>>>
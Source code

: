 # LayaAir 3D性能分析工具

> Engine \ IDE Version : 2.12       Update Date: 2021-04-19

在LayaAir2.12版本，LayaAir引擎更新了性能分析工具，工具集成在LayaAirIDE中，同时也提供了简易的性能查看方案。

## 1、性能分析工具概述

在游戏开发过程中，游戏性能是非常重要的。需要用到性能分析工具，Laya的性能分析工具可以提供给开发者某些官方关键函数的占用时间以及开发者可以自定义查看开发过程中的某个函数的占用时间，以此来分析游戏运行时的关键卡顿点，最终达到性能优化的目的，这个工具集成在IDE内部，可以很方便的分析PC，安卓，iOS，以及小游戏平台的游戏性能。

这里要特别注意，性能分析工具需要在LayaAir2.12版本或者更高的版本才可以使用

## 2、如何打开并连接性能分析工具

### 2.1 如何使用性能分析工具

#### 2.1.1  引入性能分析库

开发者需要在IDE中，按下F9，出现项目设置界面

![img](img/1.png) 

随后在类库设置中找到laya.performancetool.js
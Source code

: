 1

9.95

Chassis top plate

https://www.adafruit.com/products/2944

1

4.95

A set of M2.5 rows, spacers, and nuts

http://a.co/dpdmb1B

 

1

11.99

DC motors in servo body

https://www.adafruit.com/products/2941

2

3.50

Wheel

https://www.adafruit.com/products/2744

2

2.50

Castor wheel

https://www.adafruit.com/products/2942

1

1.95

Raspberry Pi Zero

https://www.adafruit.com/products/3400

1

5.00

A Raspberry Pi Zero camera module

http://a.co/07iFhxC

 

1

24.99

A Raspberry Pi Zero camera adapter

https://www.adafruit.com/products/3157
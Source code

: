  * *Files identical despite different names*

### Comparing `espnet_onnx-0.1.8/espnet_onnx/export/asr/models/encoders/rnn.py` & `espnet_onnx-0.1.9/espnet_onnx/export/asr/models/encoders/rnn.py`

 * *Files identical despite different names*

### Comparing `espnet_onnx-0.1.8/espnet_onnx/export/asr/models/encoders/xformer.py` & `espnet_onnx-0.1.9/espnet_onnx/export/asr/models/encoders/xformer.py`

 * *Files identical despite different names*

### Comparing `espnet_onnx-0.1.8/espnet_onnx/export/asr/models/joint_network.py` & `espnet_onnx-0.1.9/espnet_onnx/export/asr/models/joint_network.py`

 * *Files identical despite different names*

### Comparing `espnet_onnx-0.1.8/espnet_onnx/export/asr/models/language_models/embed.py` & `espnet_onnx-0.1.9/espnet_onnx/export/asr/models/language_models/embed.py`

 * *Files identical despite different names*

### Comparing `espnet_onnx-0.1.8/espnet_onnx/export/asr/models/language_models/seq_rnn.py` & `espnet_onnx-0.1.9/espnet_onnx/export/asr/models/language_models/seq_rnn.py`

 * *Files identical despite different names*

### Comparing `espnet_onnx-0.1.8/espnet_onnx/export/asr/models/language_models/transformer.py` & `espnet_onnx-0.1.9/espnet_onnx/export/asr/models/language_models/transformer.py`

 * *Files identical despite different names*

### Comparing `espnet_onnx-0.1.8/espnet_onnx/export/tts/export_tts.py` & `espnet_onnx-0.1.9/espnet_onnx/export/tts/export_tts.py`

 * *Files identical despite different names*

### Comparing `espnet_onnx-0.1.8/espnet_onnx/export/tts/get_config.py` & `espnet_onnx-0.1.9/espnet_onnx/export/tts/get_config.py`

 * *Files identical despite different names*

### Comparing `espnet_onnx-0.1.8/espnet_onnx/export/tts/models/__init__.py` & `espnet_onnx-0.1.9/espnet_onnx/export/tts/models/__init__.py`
<<<
PROBLEM TO WORK ON: Once you have read the entries, write them out again without altering a single character.

RESPONSE TO THIS TASK:
Source code

: # LayaAir 3D性能分析工具

> Engine \ IDE Version : 2.12       Update Date: 2021-04-19

在LayaAir2.12版本，LayaAir引擎更新了性能分析工具，工具集成在LayaAirIDE中，同时也提供了简易的性能查看方案。

## 1、性能分析工具概述

在游戏开发过程中，游戏性能是非常重要的。需要用到性能分析工具，Laya的性能分析工具可以提供给开发者某些官方关键函数的占用时间以及开发者可以自定义查看开发过程中的某个函数的占用时间，以此来分析游戏运行时的关键卡顿点，最终达到性能优化的目的，这个工具集成在IDE内部，可以很方便的分析PC，安卓，iOS，以及小游戏平台的游戏性能。

这里要特别注意，性能分析工具需要在LayaAir2.12版本或者更高的版本才可以使用

## 2、如何打开并连接性能分析工具

### 2.1 如何使用性能分析工具

#### 2.1.1  引入性能分析库

开发者需要在IDE中，按下F9，出现项目设置界面

![img](img/1.png) 

随后在类库设置中找到laya.performancetool.js
Source code

: 1

9.95

Chassis top plate

https://www.adafruit.com/products/2944

1

4.95

A set of M2.5 rows, spacers, and nuts

http://a.co/dpdmb1B

 

1

11.99

DC motors in servo body

https://www.adafruit.com/products/2941

2

3.50

Wheel

https://www.adafruit.com/products/2744

2

2.50

Castor wheel

https://www.adafruit.com/products/2942

1

1.95

Raspberry Pi Zero

https://www.adafruit.com/products/3400

1

5.00

A Raspberry Pi Zero camera module

http://a.co/07iFhxC

 

1

24.99

A Raspberry Pi Zero camera adapter

https://www.adafruit.com/products/3157
Source code

:  * *Files identical despite different names*

### Comparing `espnet_onnx-0.1.8/espnet_onnx/export/asr/models/encoders/rnn.py` & `espnet_onnx-0.1.9/espnet_onnx/export/asr/models/encoders/rnn.py`

 * *Files identical despite different names*

### Comparing `espnet_onnx-0.1.8/espnet_onnx/export/asr/models/encoders/xformer.py` & `espnet_onnx-0.1.9/espnet_onnx/export/asr/models/encoders/xformer.py`

 * *Files identical despite different names*

### Comparing `espnet_onnx-0.1.8/espnet_onnx/export/asr/models/joint_network.py` & `espnet_onnx-0.1.9/espnet_onnx/export/asr/models/joint_network.py`

 * *Files identical despite different names*

### Comparing `espnet_onnx-0.1.8/espnet_onnx/export/asr/models/language_models/embed.py` & `espnet_onnx-0.1.9/espnet_onnx/export/asr/models/language_models/embed.py`

 * *Files identical despite different names*

### Comparing `espnet_onnx-0.1.8/espnet_onnx/export/asr/models/language_models/seq_rnn.py` & `espnet_onnx-0.1.9/espnet_onnx/export/asr/models/language_models/seq_rnn.py`

 * *Files identical despite different names*

### Comparing `espnet_onnx-0.1.8/espnet_onnx/export/asr/models/language_models/transformer.py` & `espnet_onnx-0.1.9/espnet_onnx/export/asr/models/language_models/transformer.py`

 * *Files identical despite different names*

### Comparing `espnet_onnx-0.1.8/espnet_onnx/export/tts/export_tts.py` & `espnet_onnx-0.1.9/espnet_onnx/export/tts/export_tts.py`

 * *Files identical despite different names*

### Comparing `espnet_onnx-0.1.8/espnet_onnx/export/tts/get_config.py` & `espnet_onnx-0.1.9/espnet_onnx/export/tts/get_config.py`

 * *Files identical despite different names*

### Comparing `espnet_onnx-0.1.8/espnet_onnx/export/tts/models/__init__.py` & `espnet_onnx-0.1.9/espnet_onnx/export/tts/models/__init__.py`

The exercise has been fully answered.